Creating a parallel program

Thought process:

  1. Identify work that can be performed in parallel
  2. Partition work (and also data associated with the work)
  3. Manage data access, communication, and synchronization

image-20260121094725347

Decomposition

Break up problem into tasks that can be carried out in parallel

Main idea: Create at least enough tasks to keep all execution units on a machine busy.

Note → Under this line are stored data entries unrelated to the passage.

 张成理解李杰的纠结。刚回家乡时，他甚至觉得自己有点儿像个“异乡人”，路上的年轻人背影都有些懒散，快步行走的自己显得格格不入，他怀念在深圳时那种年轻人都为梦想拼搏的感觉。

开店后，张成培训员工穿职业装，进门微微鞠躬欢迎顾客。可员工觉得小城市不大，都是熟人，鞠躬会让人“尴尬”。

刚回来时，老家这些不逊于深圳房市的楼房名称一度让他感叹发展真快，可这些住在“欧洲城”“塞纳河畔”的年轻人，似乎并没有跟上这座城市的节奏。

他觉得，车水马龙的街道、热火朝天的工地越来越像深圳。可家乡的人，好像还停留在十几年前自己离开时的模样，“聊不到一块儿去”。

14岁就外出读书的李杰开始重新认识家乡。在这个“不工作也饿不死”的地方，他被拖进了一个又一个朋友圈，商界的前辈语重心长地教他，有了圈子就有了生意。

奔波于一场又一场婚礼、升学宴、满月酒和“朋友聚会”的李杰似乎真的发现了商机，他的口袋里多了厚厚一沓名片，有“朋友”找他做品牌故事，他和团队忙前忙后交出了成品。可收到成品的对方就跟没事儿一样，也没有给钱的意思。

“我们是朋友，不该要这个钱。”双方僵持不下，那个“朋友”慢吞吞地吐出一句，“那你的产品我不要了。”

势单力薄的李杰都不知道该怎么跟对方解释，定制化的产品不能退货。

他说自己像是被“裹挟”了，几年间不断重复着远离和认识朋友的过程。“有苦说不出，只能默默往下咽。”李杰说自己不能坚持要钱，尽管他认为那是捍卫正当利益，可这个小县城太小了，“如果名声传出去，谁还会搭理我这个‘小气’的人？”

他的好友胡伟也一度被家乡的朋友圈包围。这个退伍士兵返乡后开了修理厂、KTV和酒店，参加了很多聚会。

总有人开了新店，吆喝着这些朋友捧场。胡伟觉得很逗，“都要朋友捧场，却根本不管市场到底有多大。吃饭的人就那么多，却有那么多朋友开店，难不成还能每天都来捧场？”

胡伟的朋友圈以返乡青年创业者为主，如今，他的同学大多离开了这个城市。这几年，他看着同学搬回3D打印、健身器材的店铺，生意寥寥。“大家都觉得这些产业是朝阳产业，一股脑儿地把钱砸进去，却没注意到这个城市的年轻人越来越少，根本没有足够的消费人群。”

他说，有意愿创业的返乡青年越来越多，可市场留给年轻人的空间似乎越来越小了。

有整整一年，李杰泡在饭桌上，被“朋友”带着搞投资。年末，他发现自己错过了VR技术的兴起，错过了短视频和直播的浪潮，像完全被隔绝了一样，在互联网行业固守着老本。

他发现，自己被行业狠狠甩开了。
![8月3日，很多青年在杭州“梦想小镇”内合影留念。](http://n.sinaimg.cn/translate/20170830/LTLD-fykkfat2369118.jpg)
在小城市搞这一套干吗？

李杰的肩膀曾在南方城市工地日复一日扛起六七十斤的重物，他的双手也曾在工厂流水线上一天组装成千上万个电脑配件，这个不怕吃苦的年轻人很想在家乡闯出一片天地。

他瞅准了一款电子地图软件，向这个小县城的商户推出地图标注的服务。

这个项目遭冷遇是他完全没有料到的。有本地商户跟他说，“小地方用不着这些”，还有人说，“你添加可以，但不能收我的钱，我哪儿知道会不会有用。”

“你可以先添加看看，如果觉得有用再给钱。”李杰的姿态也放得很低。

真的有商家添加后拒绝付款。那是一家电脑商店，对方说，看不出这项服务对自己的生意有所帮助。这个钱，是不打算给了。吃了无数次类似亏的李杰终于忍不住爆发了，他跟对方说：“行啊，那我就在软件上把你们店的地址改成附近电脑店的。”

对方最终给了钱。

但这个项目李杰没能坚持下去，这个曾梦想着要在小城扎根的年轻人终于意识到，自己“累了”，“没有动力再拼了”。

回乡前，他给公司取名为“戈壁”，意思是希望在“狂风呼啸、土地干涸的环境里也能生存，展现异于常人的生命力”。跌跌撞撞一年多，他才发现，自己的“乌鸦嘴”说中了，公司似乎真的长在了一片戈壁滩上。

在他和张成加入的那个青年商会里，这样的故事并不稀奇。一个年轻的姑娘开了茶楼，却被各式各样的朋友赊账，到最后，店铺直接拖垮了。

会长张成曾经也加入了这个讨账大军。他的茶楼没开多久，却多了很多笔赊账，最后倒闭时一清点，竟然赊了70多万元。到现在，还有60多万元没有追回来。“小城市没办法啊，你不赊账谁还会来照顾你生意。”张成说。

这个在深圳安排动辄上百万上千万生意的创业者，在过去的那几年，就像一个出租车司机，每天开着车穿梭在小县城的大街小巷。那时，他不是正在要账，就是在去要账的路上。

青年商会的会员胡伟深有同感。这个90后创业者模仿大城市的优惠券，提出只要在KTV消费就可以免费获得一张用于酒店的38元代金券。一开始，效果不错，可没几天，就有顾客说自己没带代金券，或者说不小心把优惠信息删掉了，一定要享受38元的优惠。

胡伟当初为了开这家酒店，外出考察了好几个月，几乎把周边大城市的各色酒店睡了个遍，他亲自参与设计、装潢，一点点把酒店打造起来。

Amdahl’s law: Dependencies limit maximum speedup due to parallelism. Then the maximum speed up due to parallel execution <= 1 / S. \[ \text{speedup} \leq \frac{1}{s + \frac{1-s}{p}} \]

Assignment

Assigning tasks to threads

Goals: balance workloadm reduce communication costs

Orchestration

  • Structuring communication
  • Adding synchronization to preserve dependencies if necessary
  • Organizing data structures in memory
  • Scheduling tasks

Goals: reduce costs of communication/sync, preserve locality of data reference, reduce overhead, etc.

Mapping to hardware

Mapping “threads”(“workerss”) to hardware execution units

  • Mapping by the operating system (e.g., map pthread to HW execution contect on a CPU core)
  • Mapping by the complier (Map ISPC program instances to vector instruction lanes)
  • Mapping by the hardware (Map CUDA thread blocks to GPU cores)